The philosophical argument developed by Dneprov is presented in the form of Socratic dialogue. Consequently, the main conclusion from the Portuguese stadium is contained in the final words of the main character, Professor Zarubin: "I think our game gave us the right answer to the question 'Can machines think?' We have proven that even the most perfect simulation of machine thinking is not the thinking process itself."

Polish science fiction writer Stanisław Lem summarizes Dneprov's argument in his book Summa Technologiae (1964) as follows:

Physicist and science fiction writer Anatoly Dneprov has described an experiment in his novella, whose aim was to debunk a thesis about "infusing with spirituality" a language-to-language translation machine by replacing the machine's elements such as transistors and other switches with people who have been spatially distributed in a particular way.

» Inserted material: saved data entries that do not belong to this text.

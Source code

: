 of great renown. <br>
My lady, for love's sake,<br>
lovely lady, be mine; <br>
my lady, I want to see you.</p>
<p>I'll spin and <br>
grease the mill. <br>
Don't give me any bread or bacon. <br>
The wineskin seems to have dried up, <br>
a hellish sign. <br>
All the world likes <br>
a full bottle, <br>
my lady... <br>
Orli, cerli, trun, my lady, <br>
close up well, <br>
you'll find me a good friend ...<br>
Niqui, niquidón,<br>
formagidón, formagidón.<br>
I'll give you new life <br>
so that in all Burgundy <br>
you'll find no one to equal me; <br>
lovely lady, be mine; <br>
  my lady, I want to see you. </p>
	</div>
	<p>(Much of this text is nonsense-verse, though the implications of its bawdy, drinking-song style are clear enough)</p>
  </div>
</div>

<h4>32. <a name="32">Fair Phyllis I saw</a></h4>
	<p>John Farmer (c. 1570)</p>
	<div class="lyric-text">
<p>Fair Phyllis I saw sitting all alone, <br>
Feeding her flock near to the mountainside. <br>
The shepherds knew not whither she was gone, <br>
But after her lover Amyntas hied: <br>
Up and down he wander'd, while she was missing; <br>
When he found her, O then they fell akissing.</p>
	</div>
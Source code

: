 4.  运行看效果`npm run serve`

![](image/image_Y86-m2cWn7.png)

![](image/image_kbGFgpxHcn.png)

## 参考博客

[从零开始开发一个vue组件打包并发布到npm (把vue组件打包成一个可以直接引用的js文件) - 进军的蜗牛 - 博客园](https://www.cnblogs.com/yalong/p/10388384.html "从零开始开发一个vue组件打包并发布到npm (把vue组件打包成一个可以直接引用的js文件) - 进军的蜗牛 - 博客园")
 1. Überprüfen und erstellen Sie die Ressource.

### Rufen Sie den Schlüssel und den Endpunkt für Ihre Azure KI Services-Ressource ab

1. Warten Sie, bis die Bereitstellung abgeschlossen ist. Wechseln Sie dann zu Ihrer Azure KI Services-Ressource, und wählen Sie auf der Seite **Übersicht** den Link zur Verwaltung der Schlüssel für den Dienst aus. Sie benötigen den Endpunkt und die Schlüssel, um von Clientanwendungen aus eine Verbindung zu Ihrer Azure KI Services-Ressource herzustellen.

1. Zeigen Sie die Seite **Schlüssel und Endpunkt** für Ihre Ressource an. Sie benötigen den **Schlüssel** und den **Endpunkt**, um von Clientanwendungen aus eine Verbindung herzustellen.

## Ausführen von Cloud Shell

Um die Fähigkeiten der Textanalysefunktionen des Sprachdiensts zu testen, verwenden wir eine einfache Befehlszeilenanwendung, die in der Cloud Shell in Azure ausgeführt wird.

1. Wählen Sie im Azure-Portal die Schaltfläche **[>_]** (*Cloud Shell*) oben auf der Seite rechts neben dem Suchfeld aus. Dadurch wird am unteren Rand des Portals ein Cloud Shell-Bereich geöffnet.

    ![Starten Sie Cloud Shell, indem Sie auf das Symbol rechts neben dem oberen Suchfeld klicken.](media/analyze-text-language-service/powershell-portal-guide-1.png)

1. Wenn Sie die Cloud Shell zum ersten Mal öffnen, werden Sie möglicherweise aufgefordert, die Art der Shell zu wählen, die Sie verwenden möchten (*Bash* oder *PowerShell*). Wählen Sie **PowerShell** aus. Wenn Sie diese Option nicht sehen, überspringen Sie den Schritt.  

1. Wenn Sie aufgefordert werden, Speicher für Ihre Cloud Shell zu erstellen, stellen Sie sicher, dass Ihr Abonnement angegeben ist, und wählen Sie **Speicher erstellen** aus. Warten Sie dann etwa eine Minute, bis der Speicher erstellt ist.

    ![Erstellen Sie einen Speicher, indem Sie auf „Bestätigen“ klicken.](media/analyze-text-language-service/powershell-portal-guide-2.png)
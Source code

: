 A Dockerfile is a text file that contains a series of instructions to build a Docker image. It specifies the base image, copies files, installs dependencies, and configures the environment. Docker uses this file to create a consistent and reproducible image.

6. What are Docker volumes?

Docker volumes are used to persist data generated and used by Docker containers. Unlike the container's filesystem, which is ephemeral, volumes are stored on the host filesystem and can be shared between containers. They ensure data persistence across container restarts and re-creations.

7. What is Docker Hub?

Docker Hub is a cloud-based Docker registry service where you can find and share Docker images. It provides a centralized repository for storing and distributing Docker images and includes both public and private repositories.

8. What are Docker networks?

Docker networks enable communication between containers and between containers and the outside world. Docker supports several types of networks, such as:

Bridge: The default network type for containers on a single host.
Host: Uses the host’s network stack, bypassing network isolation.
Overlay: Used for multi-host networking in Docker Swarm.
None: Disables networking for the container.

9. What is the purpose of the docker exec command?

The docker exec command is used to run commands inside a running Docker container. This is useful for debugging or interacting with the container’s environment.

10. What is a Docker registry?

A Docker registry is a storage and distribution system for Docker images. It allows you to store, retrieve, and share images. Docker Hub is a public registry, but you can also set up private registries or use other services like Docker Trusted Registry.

Performing the simple functions of signal transfer, this "machine" made of people translated a sentence from Portuguese into Russian, while its designer asked all the people who constituted the "elements" of that machine what this sentence meant. No one knew it, of course, because the language-to-language translation was carried out by the system as a dynamic whole. The designer (in the novella) concluded that "the machine was not intelligent."